Blogs

The Case of the Veeerrry Slow Logons

  • Comments 20
  • Likes

This case is my favorite kind of case, one where I use my own tools to solve a problem affecting me personally.  The problem at the root of it is also one you might run into, especially if you travel, and demonstrates the use of some Process Monitor features that many people aren’t aware of, making it an ideal troubleshooting example to document and share.
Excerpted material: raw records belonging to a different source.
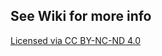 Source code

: See Wiki for more info
---
[Licensed via CC BY-NC-ND 4.0](https://creativecommons.org/licenses/by-nc-nd/4.0/)
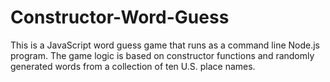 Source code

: # Constructor-Word-Guess

This is a JavaScript word guess game that runs as a command line Node.js program. The game logic is based on constructor functions and randomly generated words from a collection of ten U.S. place names. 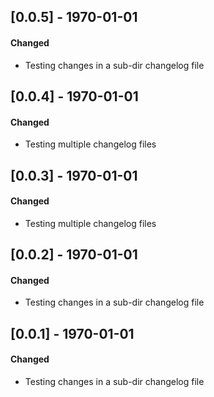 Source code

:## [0.0.5] - 1970-01-01
#### Changed
- Testing changes in a sub-dir changelog file

## [0.0.4] - 1970-01-01
#### Changed
- Testing multiple changelog files

## [0.0.3] - 1970-01-01
#### Changed
- Testing multiple changelog files

## [0.0.2] - 1970-01-01
#### Changed
- Testing changes in a sub-dir changelog file

## [0.0.1] - 1970-01-01
#### Changed
- Testing changes in a sub-dir changelog file
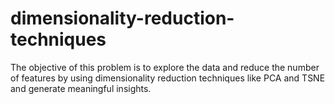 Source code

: # dimensionality-reduction-techniques
The objective of this problem is to explore the data and reduce the number of features by using dimensionality reduction techniques like PCA and TSNE and generate meaningful insights.
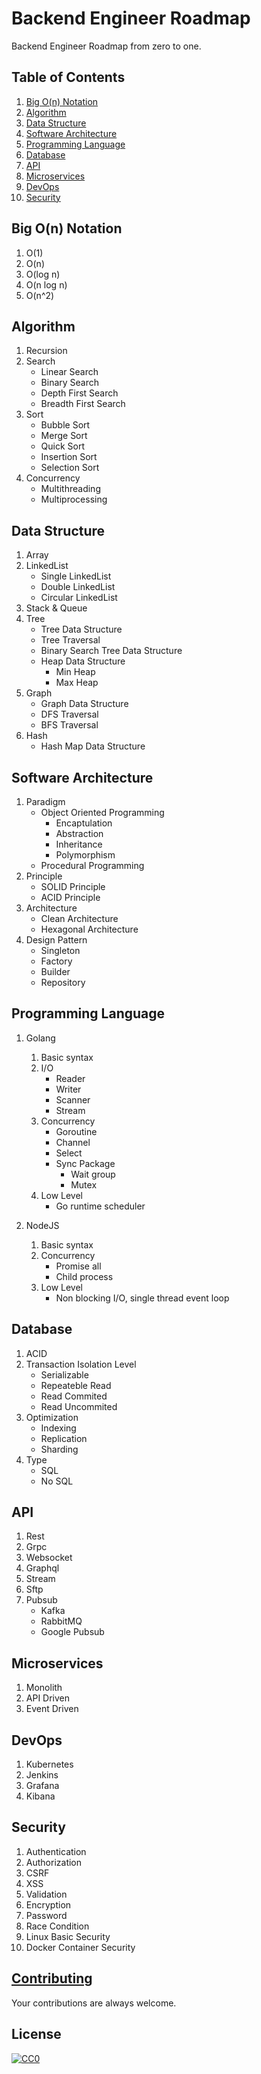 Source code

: # Backend Engineer Roadmap

Backend Engineer Roadmap from zero to one.

## Table of Contents

  1. [Big O(n) Notation](#big-on-notation)
  2. [Algorithm](#algorithm)
  3. [Data Structure](#data-structure)
  4. [Software Architecture](#software-architecture)
  5. [Programming Language](#programming-language)
  6. [Database](#database)
  7. [API](#api)
  8. [Microservices](#microservices)
  9. [DevOps](#devops)
  10. [Security](#cases)

## Big O(n) Notation

  1. O(1)
  2. O(n)
  3. O(log n)
  4. O(n log n)
  5. O(n^2)

## Algorithm

  1. Recursion
  2. Search 
      - Linear Search
      - Binary Search
      - Depth First Search
      - Breadth First Search
  3. Sort
      - Bubble Sort
      - Merge Sort
      - Quick Sort
      - Insertion Sort
      - Selection Sort
  4. Concurrency
      - Multithreading
      - Multiprocessing

## Data Structure

  1. Array
  2. LinkedList
      - Single LinkedList
      - Double LinkedList
      - Circular LinkedList
  3. Stack & Queue
  4. Tree
      - Tree Data Structure
      - Tree Traversal
      - Binary Search Tree Data Structure
      - Heap Data Structure
        - Min Heap
        - Max Heap
  5. Graph
      - Graph Data Structure
      - DFS Traversal
      - BFS Traversal
  6. Hash
      - Hash Map Data Structure

## Software Architecture

  1. Paradigm
      - Object Oriented Programming
        - Encaptulation
        - Abstraction
        - Inheritance
        - Polymorphism
      - Procedural Programming
  2. Principle
      - SOLID Principle
      - ACID Principle
  3. Architecture
      - Clean Architecture
      - Hexagonal Architecture
  4. Design Pattern
      - Singleton
      - Factory
      - Builder
      - Repository

## Programming Language

  1. Golang
      1. Basic syntax
      2. I/O
          - Reader
          - Writer
          - Scanner
          - Stream
      3. Concurrency
          - Goroutine
          - Channel
          - Select
          - Sync Package
            - Wait group
            - Mutex
      4. Low Level
          - Go runtime scheduler

  2. NodeJS
      1. Basic syntax
      2. Concurrency
          - Promise all
          - Child process
      3. Low Level
          - Non blocking I/O, single thread event loop

## Database

  1. ACID
  2. Transaction Isolation Level
      - Serializable
      - Repeateble Read
      - Read Commited
      - Read Uncommited
  3. Optimization
      - Indexing
      - Replication
      - Sharding
  4. Type
      - SQL
      - No SQL

## API

  1. Rest
  2. Grpc
  3. Websocket
  4. Graphql
  5. Stream
  6. Sftp
  7. Pubsub
      - Kafka
      - RabbitMQ
      - Google Pubsub

## Microservices    

  1. Monolith
  2. API Driven
  3. Event Driven

## DevOps    

  1. Kubernetes
  2. Jenkins
  3. Grafana
  4. Kibana

## Security    

  1. Authentication
  2. Authorization
  3. CSRF
  4. XSS
  5. Validation
  6. Encryption
  7. Password
  8. Race Condition
  9. Linux Basic Security
  10. Docker Container Security

## [Contributing](contributing.md)

Your contributions are always welcome.

## License

[![CC0](https://i.creativecommons.org/p/zero/1.0/88x31.png)](https://creativecommons.org/publicdomain/zero/1.0/)

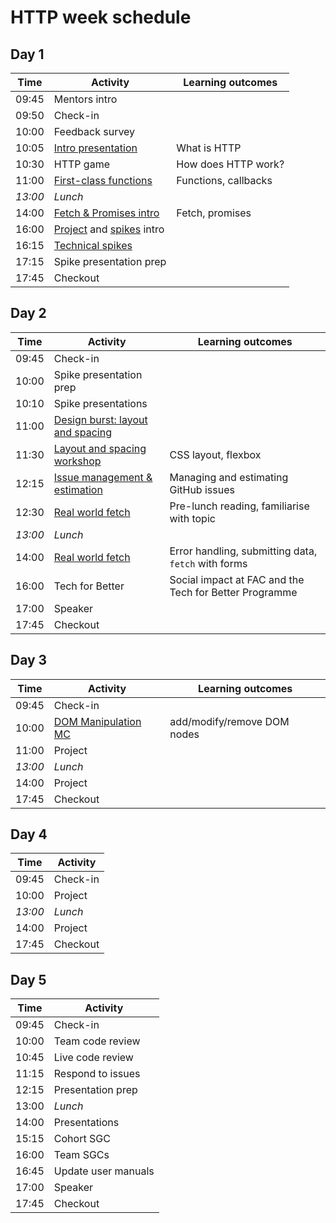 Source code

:# HTTP week schedule

## Day 1

| Time    | Activity                                           | Learning outcomes    |
| ------- | -------------------------------------------------- | -------------------- |
| 09:45   | Mentors intro                                      |                      |
| 09:50   | Check-in                                           |                      |
| 10:00   | Feedback survey                                    |                      |
| 10:05   | [Intro presentation][http-slides-25]               | What is HTTP         |
| 10:30   | HTTP game                                          | How does HTTP work?  |
| 11:00   | [First-class functions][fc-fns-120]                | Functions, callbacks |
| _13:00_ | _Lunch_                                            |                      |
| 14:00   | [Fetch & Promises intro][fetch-intro-120]          | Fetch, promises      |
| 16:00   | [Project][project-5] and [spikes][spikes-10] intro |                      |
| 16:15   | [Technical spikes][spikes-10]                      |                      |
| 17:15   | Spike presentation prep                            |                      |
| 17:45   | Checkout                                           |                      |

[http-slides-25]: https://hackmd.io/@fac/Hy2LcbNm8#/
[fc-fns-120]: https://github.com/oliverjam/first-class-functions
[fetch-intro-120]: https://github.com/oliverjam/learn-fetch/
[project-5]: https://founders-and-coders.gitbook.io/coursebook/curriculum/http/project
[spikes-10]: https://founders-and-coders.gitbook.io/coursebook/curriculum/http/spikes

## Day 2

| Time    | Activity                                              | Learning outcomes                                      |
| ------- | ----------------------------------------------------- | ------------------------------------------------------ |
| 09:45   | Check-in                                              |                                                        |
| 10:00   | Spike presentation prep                               |                                                        |
| 10:10   | Spike presentations                                   |                                                        |
| 11:00   | [Design burst: layout and spacing][db-layout-30]      |                                                        |
| 11:30   | [Layout and spacing workshop][db-layout-ws-30]        | CSS layout, flexbox                                    |
| 12:15   | [Issue management & estimation][estimation-slides-15] | Managing and estimating GitHub issues                  |
| 12:30   | [Real world fetch][real-world-fetch-120]              | Pre-lunch reading, familiarise with topic              |
| _13:00_ | _Lunch_                                               |                                                        |
| 14:00   | [Real world fetch][real-world-fetch-120]              | Error handling, submitting data, `fetch` with forms    |
| 16:00   | Tech for Better                                       | Social impact at FAC and the Tech for Better Programme |
| 17:00   | Speaker                                               |                                                        |
| 17:45   | Checkout                                              |                                                        |

[db-layout-30]: http://facresources.com/slides/design-burst-week2.html
[db-layout-ws-30]: https://github.com/bobbysebolao/learn-layout-spacing
[estimation-slides-15]: https://hackmd.io/@fac/B1AL4V3ML#/
[real-world-fetch-120]: https://github.com/oliverjam/real-world-fetch

## Day 3

| Time    | Activity                         | Learning outcomes           |
| ------- | -------------------------------- | --------------------------- |
| 09:45   | Check-in                         |                             |
| 10:00   | [DOM Manipulation MC][dom-mc-60] | add/modify/remove DOM nodes |
| 11:00   | Project                          |                             |
| _13:00_ | _Lunch_                          |                             |
| 14:00   | Project                          |                             |
| 17:45   | Checkout                         |                             |

[dom-mc-60]: https://github.com/foundersandcoders/dom-manipulation-challenge/

## Day 4

| Time    | Activity |
| ------- | -------- |
| 09:45   | Check-in |
| 10:00   | Project  |
| _13:00_ | _Lunch_  |
| 14:00   | Project  |
| 17:45   | Checkout |

## Day 5

| Time  | Activity            |
| ----- | ------------------- |
| 09:45 | Check-in            |
| 10:00 | Team code review    |
| 10:45 | Live code review    |
| 11:15 | Respond to issues   |
| 12:15 | Presentation prep   |
| 13:00 | _Lunch_             |
| 14:00 | Presentations       |
| 15:15 | Cohort SGC          |
| 16:00 | Team SGCs           |
| 16:45 | Update user manuals |
| 17:00 | Speaker             |
| 17:45 | Checkout            |

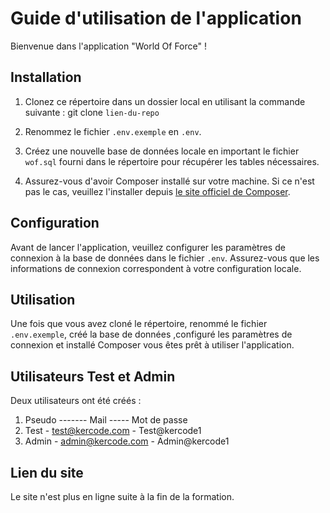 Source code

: # Guide d'utilisation de l'application

Bienvenue dans l'application "World Of Force" !

## Installation

1. Clonez ce répertoire dans un dossier local en utilisant la commande suivante : git clone `lien-du-repo`

2. Renommez le fichier `.env.exemple` en `.env`.

3. Créez une nouvelle base de données locale en important le fichier `wof.sql` fourni dans le répertoire pour récupérer les tables nécessaires.

4. Assurez-vous d'avoir Composer installé sur votre machine. Si ce n'est pas le cas, veuillez l'installer depuis [le site officiel de Composer](https://getcomposer.org/).

## Configuration

Avant de lancer l'application, veuillez configurer les paramètres de connexion à la base de données dans le fichier `.env`. Assurez-vous que les informations de connexion correspondent à votre configuration locale.

## Utilisation

Une fois que vous avez cloné le répertoire, renommé le fichier `.env.exemple`, créé la base de données ,configuré les paramètres de connexion et installé Composer vous êtes prêt à utiliser l'application.

## Utilisateurs Test et Admin

Deux utilisateurs ont été créés :
1. Pseudo ------- Mail ----- Mot de passe
2. Test - test@kercode.com - Test@kercode1
3. Admin - admin@kercode.com - Admin@kercode1

## Lien du site
Le site n'est plus en ligne suite à la fin de la formation.
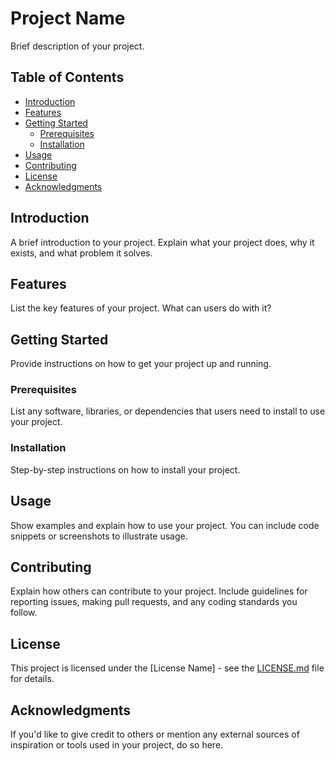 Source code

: # Project Name

Brief description of your project.

## Table of Contents

- [Introduction](#introduction)
- [Features](#features)
- [Getting Started](#getting-started)
  - [Prerequisites](#prerequisites)
  - [Installation](#installation)
- [Usage](#usage)
- [Contributing](#contributing)
- [License](#license)
- [Acknowledgments](#acknowledgments)

## Introduction

A brief introduction to your project. Explain what your project does, why it exists, and what problem it solves.

## Features

List the key features of your project. What can users do with it?

## Getting Started

Provide instructions on how to get your project up and running.

### Prerequisites

List any software, libraries, or dependencies that users need to install to use your project.

### Installation

Step-by-step instructions on how to install your project.

## Usage

Show examples and explain how to use your project. You can include code snippets or screenshots to illustrate usage.

## Contributing

Explain how others can contribute to your project. Include guidelines for reporting issues, making pull requests, and any coding standards you follow.

## License

This project is licensed under the [License Name] - see the [LICENSE.md](LICENSE.md) file for details.

## Acknowledgments

If you'd like to give credit to others or mention any external sources of inspiration or tools used in your project, do so here.

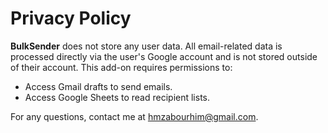 # Privacy Policy

**BulkSender** does not store any user data. All email-related data is processed directly via the user's Google account and is not stored outside of their account. This add-on requires permissions to:
- Access Gmail drafts to send emails.
- Access Google Sheets to read recipient lists.

For any questions, contact me at hmzabourhim@gmail.com.
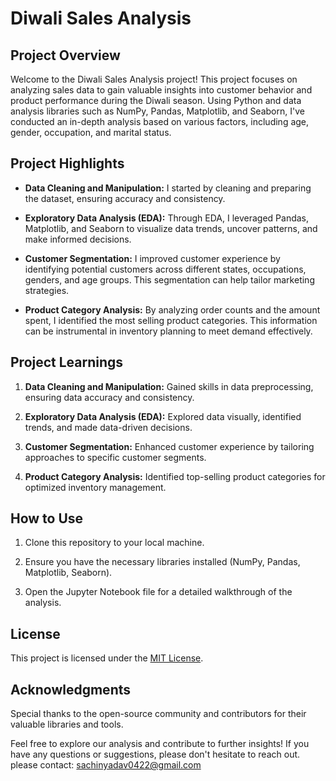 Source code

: # Diwali Sales Analysis

## Project Overview

Welcome to the Diwali Sales Analysis project! This project focuses on analyzing sales data to gain valuable insights into customer behavior and product performance during the Diwali season. Using Python and data analysis libraries such as NumPy, Pandas, Matplotlib, and Seaborn, I've conducted an in-depth analysis based on various factors, including age, gender, occupation, and marital status.

## Project Highlights

- **Data Cleaning and Manipulation:** I started by cleaning and preparing the dataset, ensuring accuracy and consistency.

- **Exploratory Data Analysis (EDA):** Through EDA, I leveraged Pandas, Matplotlib, and Seaborn to visualize data trends, uncover patterns, and make informed decisions.

- **Customer Segmentation:** I improved customer experience by identifying potential customers across different states, occupations, genders, and age groups. This segmentation can help tailor marketing strategies.

- **Product Category Analysis:** By analyzing order counts and the amount spent, I identified the most selling product categories. This information can be instrumental in inventory planning to meet demand effectively.

## Project Learnings

1. **Data Cleaning and Manipulation:** Gained skills in data preprocessing, ensuring data accuracy and consistency.

2. **Exploratory Data Analysis (EDA):** Explored data visually, identified trends, and made data-driven decisions.

3. **Customer Segmentation:** Enhanced customer experience by tailoring approaches to specific customer segments.

4. **Product Category Analysis:** Identified top-selling product categories for optimized inventory management.

## How to Use

1. Clone this repository to your local machine.
   
2. Ensure you have the necessary libraries installed (NumPy, Pandas, Matplotlib, Seaborn).

3. Open the Jupyter Notebook file for a detailed walkthrough of the analysis.

## License

This project is licensed under the [MIT License](LICENSE).

## Acknowledgments

Special thanks to the open-source community and contributors for their valuable libraries and tools.

Feel free to explore our analysis and contribute to further insights! If you have any questions or suggestions, please don't hesitate to reach out.
please contact: sachinyadav0422@gmail.com

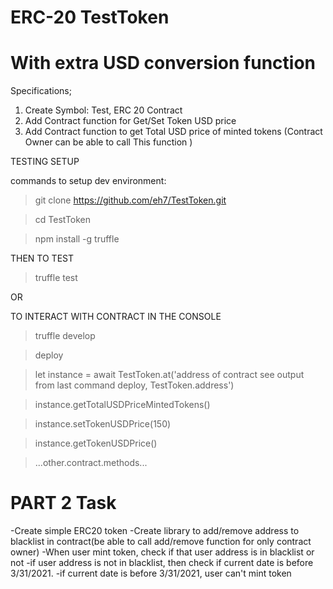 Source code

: # ERC-20 TestToken 

# With extra USD conversion function

Specifications;
1. Create Symbol: Test, ERC 20 Contract 
2. Add Contract function for Get/Set Token USD price 
3. Add Contract function to get Total USD price of minted tokens (Contract Owner can be able to call This function )


TESTING SETUP

commands to setup dev environment:

> git clone https://github.com/eh7/TestToken.git

> cd TestToken

> npm install -g truffle


THEN TO TEST

> truffle test

OR

TO INTERACT WITH CONTRACT IN THE CONSOLE 

> truffle develop

> deploy

> let instance = await TestToken.at('address of contract see output from last command deploy, TestToken.address')

> instance.getTotalUSDPriceMintedTokens()

> instance.setTokenUSDPrice(150)

> instance.getTokenUSDPrice()

> ...other.contract.methods...


# PART 2 Task

-Create simple ERC20 token 
-Create library to add/remove address to blacklist in contract(be able to call add/remove function for only contract owner) 
-When user mint token, check if that user address is in blacklist or not 
-if user address is not in blacklist, then check if current date is before 3/31/2021. 
-if current date is before 3/31/2021, user can't mint token


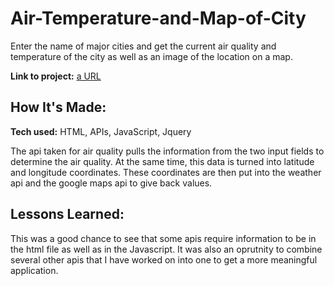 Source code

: # Air-Temperature-and-Map-of-City

Enter the name of major cities and get the current air quality and temperature of the city as well as an image of the location on a map.

**Link to project:** [a URL](http://mariacristinadelvalle.bitballoon.com/)

## How It's Made:

**Tech used:** HTML, APIs, JavaScript, Jquery

The api taken for air quality pulls the information from the two input fields to determine the air quality. At the same time, this data is turned into latitude and longitude coordinates. These coordinates are then put into the weather api and the google maps api to give back values.

## Lessons Learned:

This was a good chance to see that some apis require information to be in the html file as well as in the Javascript. It was also an oprutnity to combine several other apis that I have worked on into one to get a more meaningful application.


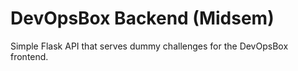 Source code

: # DevOpsBox Backend (Midsem)
Simple Flask API that serves dummy challenges for the DevOpsBox frontend.

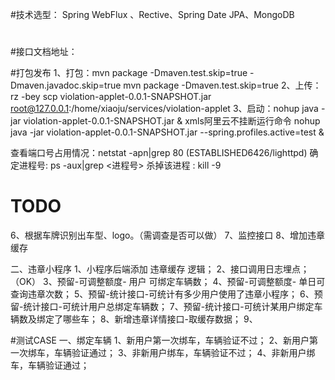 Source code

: #技术选型：
Spring WebFlux 、Rective、Spring Date JPA、MongoDB


#



#接口文档地址：



#打包发布
1、打包：mvn package  -Dmaven.test.skip=true -Dmaven.javadoc.skip=true
mvn package -Dmaven.test.skip=true
2、上传：rz -bey
scp violation-applet-0.0.1-SNAPSHOT.jar root@127.0.0.1:/home/xiaoju/services/violation-applet
3、启动：nohup java -jar violation-applet-0.0.1-SNAPSHOT.jar & 
xmls阿里云不挂断运行命令 nohup java -jar violation-applet-0.0.1-SNAPSHOT.jar --spring.profiles.active=test & 

查看端口号占用情况：netstat -apn|grep 80 (ESTABLISHED6426/lighttpd)
确定进程号: ps -aux|grep <进程号> 
杀掉该进程 : kill -9

# TODO 
6、根据车牌识别出车型、logo。（需调查是否可以做）
7、监控接口
8、增加违章缓存

二、违章小程序
1、小程序后端添加 违章缓存 逻辑；
2、接口调用日志埋点；（OK）
3、预留-可调整额度- 用户 可绑定车辆数；
4、预留-可调整额度- 单日可查询违章次数；
5、预留-统计接口-可统计有多少用户使用了违章小程序；
6、预留-统计接口-可统计用户总绑定车辆数；
7、预留-统计接口-可统计某用户绑定车辆数及绑定了哪些车；
8、新增违章详情接口-取缓存数据；
9、


#测试CASE
一、绑定车辆
1、新用户第一次绑车，车辆验证不过；
2、新用户第一次绑车，车辆验证通过；
3、非新用户绑车，车辆验证不过；
4、非新用户绑车，车辆验证通过；









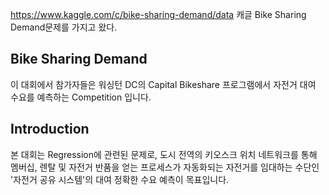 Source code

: <https://www.kaggle.com/c/bike-sharing-demand/data>
캐글 Bike Sharing Demand문제를 가지고 왔다.

## Bike Sharing Demand

이 대회에서 참가자들은 워싱턴 DC의 Capital Bikeshare 프로그램에서 자전거 대여 수요를 예측하는 Competition 입니다.

## Introduction

본 대회는 Regression에 관련된 문제로, 도시 전역의 키오스크 위치 네트워크를 통해 멤버십, 렌탈 및 자전거 반품을 얻는 프로세스가 자동화되는 자전거를 임대하는 수단인 '자전거 공유 시스템'의 대여 정확한 수요 예측이 목표입니다.

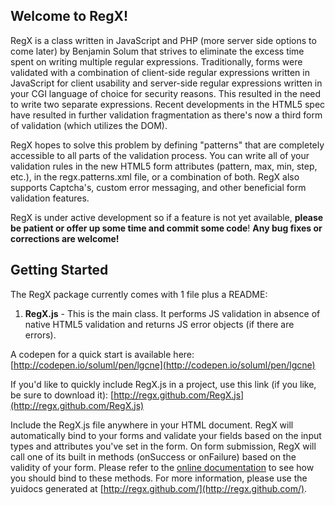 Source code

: Welcome to RegX!
---
RegX is a class written in JavaScript and PHP (more server side options to come later) by Benjamin Solum that strives to eliminate the excess time spent on writing multiple regular expressions. Traditionally, forms were validated with a combination of client-side regular expressions written in JavaScript for client usability and server-side regular expressions written in your CGI language of choice for security reasons. This resulted in the need to write two separate expressions. Recent developments in the HTML5 spec have resulted in further validation fragmentation as there's now a third form of validation (which utilizes the DOM).

RegX hopes to solve this problem by defining "patterns" that are completely accessible to all parts of the validation process. You can write all of your validation rules in the new HTML5 form attributes (pattern, max, min, step, etc.), in the regx.patterns.xml file, or a combination of both. RegX also supports Captcha's, custom error messaging, and other beneficial form validation features.

RegX is under active development so if a feature is not yet available, **please be patient or offer up some time and commit some code**! **Any bug fixes or corrections are welcome!**

## Getting Started

The RegX package currently comes with 1 file plus a README:

1. **RegX.js** - This is the main class. It performs JS validation in absence of native HTML5 validation and returns JS error objects (if there are errors).

A codepen for a quick start is available here: [http://codepen.io/soluml/pen/lgcne](http://codepen.io/soluml/pen/lgcne)

If you'd like to quickly include RegX.js in a project, use this link (if you like, be sure to download it): [http://regx.github.com/RegX.js](http://regx.github.com/RegX.js)

Include the RegX.js file anywhere in your HTML document.  RegX will automatically bind to your forms and validate your fields based on the input types and attributes you've set in the form.  On form submission, RegX will call one of its built in methods (onSuccess or onFailure) based on the validity of your form. Please refer to the [online documentation](http://regx.github.com/) to see how you should bind to these methods.  For more information, please use the yuidocs generated at [http://regx.github.com/](http://regx.github.com/).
The story unfolds the week before last when I made a trip to Orlando to speak at Microsoft’s TechEd North America conference. While I was there I began to experience five minute black-screen delays when I logged on to my laptop’s Windows 7 installation:

image

I’d typically chalk up an isolated delay like this to networking issues, common at conferences and with hotel WiFi, but I hit the issue consistently switching between the laptop’s Windows 8 installation, where I was doing testing and presentations, and the Windows 7 installation, where I have my development tools. Being locked out of your computer for that long is annoying to say the least.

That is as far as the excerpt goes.